Dataset content Start Marker

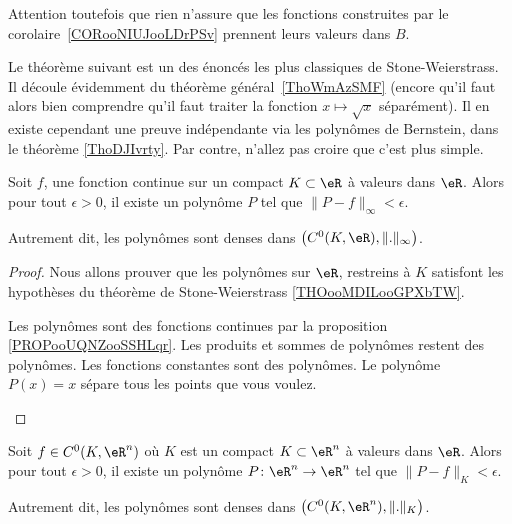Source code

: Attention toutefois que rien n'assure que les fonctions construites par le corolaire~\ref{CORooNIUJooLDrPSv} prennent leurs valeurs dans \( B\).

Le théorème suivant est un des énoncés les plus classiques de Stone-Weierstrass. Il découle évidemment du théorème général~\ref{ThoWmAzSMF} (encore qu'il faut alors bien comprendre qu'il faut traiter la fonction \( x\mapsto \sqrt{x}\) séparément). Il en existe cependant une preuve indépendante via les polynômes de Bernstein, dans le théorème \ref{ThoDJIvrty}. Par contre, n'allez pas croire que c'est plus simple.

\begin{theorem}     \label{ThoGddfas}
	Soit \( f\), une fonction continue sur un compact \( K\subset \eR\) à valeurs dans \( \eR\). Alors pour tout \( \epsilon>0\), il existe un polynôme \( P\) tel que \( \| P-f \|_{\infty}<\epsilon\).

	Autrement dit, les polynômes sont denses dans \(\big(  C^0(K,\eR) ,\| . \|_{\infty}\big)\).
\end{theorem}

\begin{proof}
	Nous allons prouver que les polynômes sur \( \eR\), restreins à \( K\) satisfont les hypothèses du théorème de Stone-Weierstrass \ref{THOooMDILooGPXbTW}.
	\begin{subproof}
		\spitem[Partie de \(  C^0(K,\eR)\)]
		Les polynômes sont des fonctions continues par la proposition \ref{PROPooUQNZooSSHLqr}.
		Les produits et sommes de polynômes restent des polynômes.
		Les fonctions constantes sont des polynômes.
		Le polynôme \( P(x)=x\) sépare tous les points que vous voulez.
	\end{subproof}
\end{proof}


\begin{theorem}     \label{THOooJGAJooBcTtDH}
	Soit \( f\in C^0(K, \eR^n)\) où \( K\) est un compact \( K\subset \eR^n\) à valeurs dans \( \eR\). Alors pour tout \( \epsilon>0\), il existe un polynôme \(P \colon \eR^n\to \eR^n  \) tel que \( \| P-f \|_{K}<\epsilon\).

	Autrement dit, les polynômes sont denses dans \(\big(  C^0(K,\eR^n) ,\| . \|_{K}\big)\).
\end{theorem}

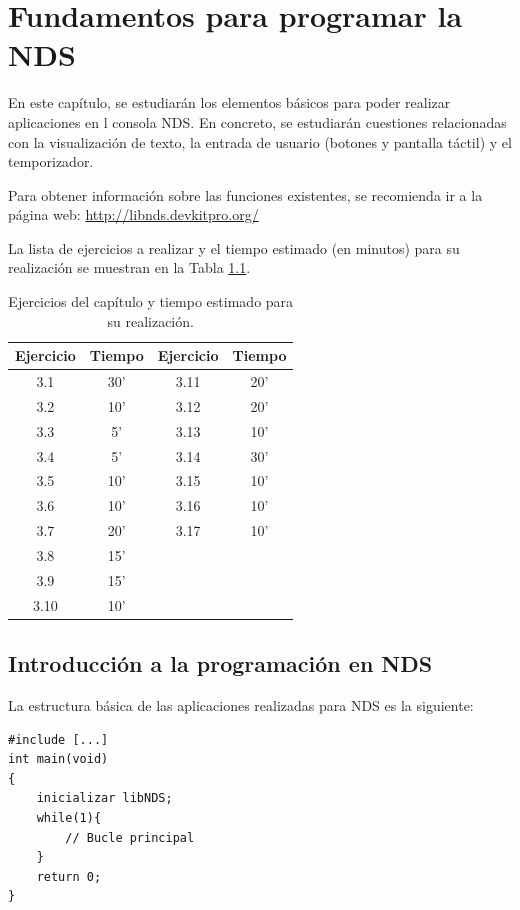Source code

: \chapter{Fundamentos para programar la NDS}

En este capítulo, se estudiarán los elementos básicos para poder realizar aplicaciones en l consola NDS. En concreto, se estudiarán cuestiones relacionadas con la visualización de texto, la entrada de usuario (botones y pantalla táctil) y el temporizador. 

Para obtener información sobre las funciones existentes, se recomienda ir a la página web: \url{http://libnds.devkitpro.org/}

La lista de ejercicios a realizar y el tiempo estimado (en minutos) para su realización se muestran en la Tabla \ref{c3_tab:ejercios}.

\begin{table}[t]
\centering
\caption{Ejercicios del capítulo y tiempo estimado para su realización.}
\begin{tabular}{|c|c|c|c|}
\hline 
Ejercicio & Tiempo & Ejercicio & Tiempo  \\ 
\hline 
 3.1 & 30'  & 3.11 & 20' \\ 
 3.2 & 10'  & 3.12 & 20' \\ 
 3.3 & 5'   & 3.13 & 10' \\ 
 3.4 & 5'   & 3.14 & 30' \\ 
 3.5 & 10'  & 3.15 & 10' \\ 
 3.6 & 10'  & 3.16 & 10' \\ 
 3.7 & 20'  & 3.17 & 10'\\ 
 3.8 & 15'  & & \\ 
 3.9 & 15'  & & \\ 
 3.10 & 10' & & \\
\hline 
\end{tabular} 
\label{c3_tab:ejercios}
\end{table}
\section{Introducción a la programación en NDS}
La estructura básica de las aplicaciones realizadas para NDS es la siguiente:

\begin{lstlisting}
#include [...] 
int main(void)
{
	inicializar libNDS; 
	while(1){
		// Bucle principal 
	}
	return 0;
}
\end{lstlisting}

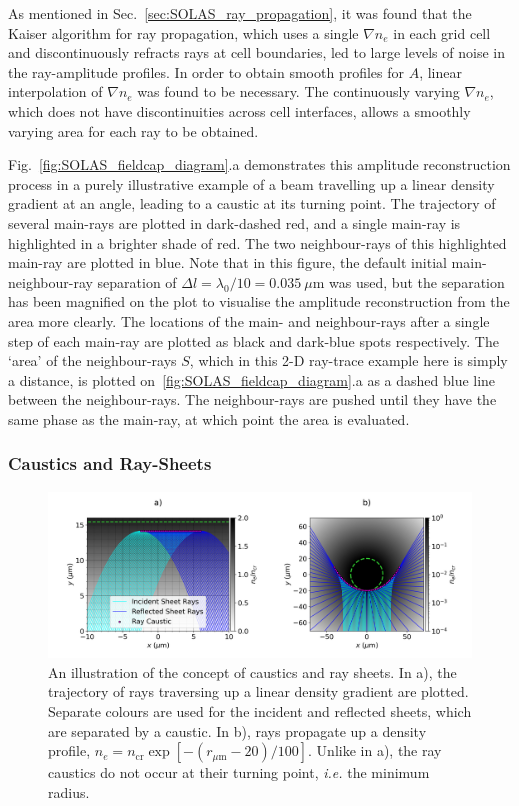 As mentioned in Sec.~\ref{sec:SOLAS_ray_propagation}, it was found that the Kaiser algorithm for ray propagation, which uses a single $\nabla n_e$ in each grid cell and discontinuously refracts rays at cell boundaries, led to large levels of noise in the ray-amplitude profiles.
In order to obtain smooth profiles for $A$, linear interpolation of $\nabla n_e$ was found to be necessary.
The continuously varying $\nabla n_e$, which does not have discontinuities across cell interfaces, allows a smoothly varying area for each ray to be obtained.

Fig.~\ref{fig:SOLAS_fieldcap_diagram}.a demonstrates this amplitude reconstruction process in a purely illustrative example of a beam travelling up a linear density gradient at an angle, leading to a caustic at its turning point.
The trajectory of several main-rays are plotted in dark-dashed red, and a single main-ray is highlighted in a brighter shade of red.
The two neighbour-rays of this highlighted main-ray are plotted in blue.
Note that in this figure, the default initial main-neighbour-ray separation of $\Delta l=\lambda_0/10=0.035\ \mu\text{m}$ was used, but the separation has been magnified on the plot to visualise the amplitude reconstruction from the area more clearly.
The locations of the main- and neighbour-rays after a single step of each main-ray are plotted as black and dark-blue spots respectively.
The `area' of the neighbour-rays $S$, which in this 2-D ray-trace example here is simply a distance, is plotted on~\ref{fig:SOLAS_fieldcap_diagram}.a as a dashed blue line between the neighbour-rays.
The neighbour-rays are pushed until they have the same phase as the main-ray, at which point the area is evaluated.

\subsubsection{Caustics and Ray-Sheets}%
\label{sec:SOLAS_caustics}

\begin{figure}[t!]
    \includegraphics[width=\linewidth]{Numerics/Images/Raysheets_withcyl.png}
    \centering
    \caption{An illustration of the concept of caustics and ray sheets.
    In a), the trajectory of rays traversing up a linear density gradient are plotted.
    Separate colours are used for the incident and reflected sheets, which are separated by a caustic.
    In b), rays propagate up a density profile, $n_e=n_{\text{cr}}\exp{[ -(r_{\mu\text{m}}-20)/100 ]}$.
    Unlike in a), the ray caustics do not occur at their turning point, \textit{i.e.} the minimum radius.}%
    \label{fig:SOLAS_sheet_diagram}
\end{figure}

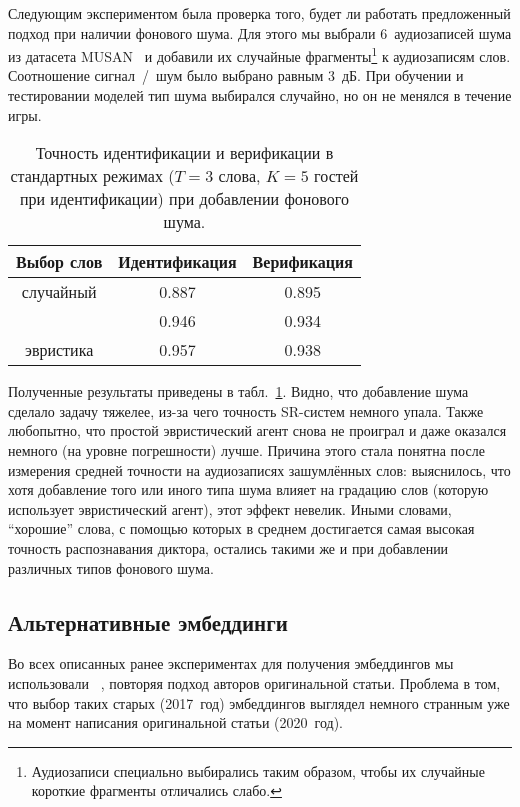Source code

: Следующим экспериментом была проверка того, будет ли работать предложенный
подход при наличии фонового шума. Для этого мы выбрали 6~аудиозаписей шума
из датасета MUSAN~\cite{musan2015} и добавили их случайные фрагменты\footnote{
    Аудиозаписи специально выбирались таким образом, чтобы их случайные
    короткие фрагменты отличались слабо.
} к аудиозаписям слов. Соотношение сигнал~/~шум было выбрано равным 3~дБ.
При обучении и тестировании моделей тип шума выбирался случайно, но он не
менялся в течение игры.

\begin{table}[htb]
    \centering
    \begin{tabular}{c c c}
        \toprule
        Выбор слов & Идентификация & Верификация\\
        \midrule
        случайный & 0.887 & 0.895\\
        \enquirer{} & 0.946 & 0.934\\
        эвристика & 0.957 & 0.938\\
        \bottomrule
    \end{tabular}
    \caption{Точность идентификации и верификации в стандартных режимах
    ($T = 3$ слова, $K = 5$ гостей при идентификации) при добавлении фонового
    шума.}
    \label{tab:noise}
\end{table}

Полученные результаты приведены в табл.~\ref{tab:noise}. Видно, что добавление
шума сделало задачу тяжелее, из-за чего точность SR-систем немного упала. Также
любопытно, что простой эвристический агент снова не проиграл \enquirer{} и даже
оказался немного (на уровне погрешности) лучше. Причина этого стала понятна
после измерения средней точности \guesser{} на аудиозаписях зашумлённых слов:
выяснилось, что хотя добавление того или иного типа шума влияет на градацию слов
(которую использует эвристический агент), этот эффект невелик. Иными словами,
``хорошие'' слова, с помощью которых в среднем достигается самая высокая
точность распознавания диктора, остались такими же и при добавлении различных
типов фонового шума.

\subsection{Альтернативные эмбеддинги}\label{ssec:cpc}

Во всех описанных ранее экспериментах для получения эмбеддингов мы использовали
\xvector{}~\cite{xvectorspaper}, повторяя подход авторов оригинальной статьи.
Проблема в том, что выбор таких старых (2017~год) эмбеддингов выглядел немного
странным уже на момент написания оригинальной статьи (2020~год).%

Dataset content End Marker

▶ _What is needed_: Scan the entries above and return each line that holds "эвристический".

▶ _Exercise solution_:
любопытно, что простой эвристический агент снова не проиграл \enquirer{} и даже
(которую использует эвристический агент), этот эффект невелик. Иными словами,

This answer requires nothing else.